At the facility, staff will disassemble equipment and sort and test components, the representative said. Some material will be prepared for reuse internally by Amazon, and other components will be sent off site to another remanufacturing facility. End-of-life electronics will be taken to another facility for recycling, the representative said. 

The Amazon representative was not able to answer questions about which vendors are involved in AWS data center decommissioning now or after the Greencastle facility opens. 

Strategy to extend equipment life

Although Amazon doesn’t disclose details on the scale of AWS, including any data on the number of racks or servers it decommissions, the company’s latest annual financial report shows it tallied net sales of $22.1 billion during the second quarter of this year. Its operating income was $5.4 billion. It’s smaller than the company’s e-commerce businesses in terms of revenue, but it tends to be quite a bit more profitable. 

Amazon’s latest sustainability report also details the role AWS’ existing reverse logistics hubs, which are located in the U.S. and Ireland, play in helping the parent company meet its sustainability goals. Each hub has an ITAD center and a failure analysis lab that tests and repairs used components. 

Those sustainability goals include reducing the carbon footprint of data centers by extending equipment life. The report notes that its existing reverse logistics hubs, which take in all of AWS’ functional, sanitized and retired server racks and components, “help us consolidate, assess and recirculate functional equipment back into our inventory.” 

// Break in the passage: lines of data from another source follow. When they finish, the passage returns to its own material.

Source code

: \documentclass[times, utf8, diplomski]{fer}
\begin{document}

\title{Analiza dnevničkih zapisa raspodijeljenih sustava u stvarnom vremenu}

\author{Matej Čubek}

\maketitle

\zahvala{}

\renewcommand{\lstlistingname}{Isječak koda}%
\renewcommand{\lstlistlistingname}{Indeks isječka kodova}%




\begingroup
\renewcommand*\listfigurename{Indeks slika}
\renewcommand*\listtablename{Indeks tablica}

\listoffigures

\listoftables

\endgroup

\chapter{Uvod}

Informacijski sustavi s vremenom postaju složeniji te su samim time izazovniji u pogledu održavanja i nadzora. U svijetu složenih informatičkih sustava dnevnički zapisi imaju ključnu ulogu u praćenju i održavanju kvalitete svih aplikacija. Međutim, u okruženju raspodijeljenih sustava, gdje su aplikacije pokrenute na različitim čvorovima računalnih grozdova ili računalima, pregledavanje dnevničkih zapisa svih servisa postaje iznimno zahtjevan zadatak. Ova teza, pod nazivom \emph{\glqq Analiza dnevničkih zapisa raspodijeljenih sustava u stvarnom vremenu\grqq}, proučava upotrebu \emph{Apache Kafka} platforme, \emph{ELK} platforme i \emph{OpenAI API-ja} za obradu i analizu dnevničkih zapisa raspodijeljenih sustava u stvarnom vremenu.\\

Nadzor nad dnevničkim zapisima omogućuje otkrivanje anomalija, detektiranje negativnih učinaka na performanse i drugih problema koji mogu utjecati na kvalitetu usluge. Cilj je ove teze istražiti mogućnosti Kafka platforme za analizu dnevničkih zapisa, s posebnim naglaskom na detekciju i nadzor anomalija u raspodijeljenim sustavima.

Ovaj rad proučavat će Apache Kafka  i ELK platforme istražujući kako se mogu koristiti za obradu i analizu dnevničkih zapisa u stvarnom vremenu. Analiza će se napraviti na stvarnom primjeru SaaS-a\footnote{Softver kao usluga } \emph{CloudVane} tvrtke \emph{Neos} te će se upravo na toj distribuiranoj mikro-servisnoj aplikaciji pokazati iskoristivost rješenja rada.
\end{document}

Obsolete and end-of-life equipment is wiped of data and either sold on the secondary market or sent to recycling vendors. 

Amazon has also increased server lifespans, including by changing software to run more efficiently, which reduces stress on hardware, according to the sustainability report. Last year, the company extended its estimate of AWS server life from four to five years and networking equipment life from five to six years. 

The change doesn’t just yield environmental benefits; it has accounting ones. The company’s annual report for 2022 noted that the life extension was attributable to “continuous improvements in our hardware, software, and data center designs.” Adding a year to the life of each category of equipment reduced Amazon’s depreciation and amortization expenses for 2022 by $3.6 billion.